This project explores an unusual idea: transforming code features into art. It’s an ongoing experiment in using neural networks to visualize the structure and “feel” of code as images — not for aesthetics alone, but to find patterns and relationships hidden inside code representations.
I’m building and refining this project gradually, learning as I go. It’s not perfect, and that’s exactly why it’s here — to grow.
The model takes a numerical feature representation of code and generates images that reflect underlying structure and semantics.

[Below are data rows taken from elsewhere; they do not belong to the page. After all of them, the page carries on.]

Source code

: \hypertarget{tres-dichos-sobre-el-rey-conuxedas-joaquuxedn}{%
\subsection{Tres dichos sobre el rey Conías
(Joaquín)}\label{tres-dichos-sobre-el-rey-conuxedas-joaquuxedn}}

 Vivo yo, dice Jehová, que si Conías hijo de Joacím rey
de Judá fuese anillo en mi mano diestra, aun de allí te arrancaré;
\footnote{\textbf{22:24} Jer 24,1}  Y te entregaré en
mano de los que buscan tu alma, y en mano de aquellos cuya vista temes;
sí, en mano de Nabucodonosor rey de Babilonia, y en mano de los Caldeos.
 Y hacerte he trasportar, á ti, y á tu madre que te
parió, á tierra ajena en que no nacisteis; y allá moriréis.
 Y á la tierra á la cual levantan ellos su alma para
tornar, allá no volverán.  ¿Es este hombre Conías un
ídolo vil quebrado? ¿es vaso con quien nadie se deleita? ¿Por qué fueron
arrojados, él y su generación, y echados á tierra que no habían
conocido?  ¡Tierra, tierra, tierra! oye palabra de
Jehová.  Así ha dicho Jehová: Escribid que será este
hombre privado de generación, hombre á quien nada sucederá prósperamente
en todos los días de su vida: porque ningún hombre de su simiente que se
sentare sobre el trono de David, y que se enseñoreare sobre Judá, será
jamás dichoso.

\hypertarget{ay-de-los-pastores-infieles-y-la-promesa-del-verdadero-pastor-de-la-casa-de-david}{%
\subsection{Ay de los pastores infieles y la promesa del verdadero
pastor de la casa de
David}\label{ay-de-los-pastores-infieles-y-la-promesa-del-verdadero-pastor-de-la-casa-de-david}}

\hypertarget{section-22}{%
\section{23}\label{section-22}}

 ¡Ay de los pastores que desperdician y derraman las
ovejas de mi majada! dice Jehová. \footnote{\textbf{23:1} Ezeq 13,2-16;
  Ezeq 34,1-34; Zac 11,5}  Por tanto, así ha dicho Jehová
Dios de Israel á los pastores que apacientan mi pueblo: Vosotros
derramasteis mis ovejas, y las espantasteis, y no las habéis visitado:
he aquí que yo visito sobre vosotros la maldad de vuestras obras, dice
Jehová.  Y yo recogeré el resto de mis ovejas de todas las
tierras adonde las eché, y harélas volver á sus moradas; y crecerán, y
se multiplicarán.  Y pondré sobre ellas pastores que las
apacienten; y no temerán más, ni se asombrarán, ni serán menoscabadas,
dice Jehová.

The generator is trained to preserve variance, similarity, and diversity across features, and then evaluated using several clustering and correlation metrics.
The included evaluator (CodeImageEvaluator) measures:
- Clustering Quality: how well the generated images group by code type
- Similarity Preservation: how code similarity translates into image similarity
- Diversity: visual and statistical diversity of outputs
- t-SNE Visualization: 2D projection of generated images for visual inspection
You can try the model interactively on Hugging Face Spaces.
A simple demo lets you:
- Input your own code
- Watch it generate an image instantly
- Explore how feature changes affect the final output
Live Demo: https://huggingface.co/spaces/munjed/code2art
Silhouette Score: 0.2800
Calinski-Harabasz: 1526.63
Davies-Bouldin: 1.52
Pearson Correlation: 0.92
Spearman Correlation: 0.80
Within-image Variance: 0.40
Between-image Diversity: 361.50
The model currently shows strong similarity preservation, meaning it captures relationships between code samples well, but clustering and visual clarity still need work.
- Generated images lack strong structural coherence — they sometimes look abstract or noisy.
- Loss stability issues — balancing variance and reconstruction terms is tricky.
- Feature variance preservation can explode or vanish depending on learning rate and scaling.
- Higher resolutions (e.g. 256x256) increase complexity fast, sometimes degrading output quality.
- Code Extraction need more improvement to get the features dataset we need for different languages.
- Stabilize training using better loss normalization and dynamic weighting.
- Experiment with pretrained visual priors or diffusion-based conditioning.
- Possibly integrate contrastive learning or VAE-like embeddings.
MIT — feel free to use, modify, and build upon it.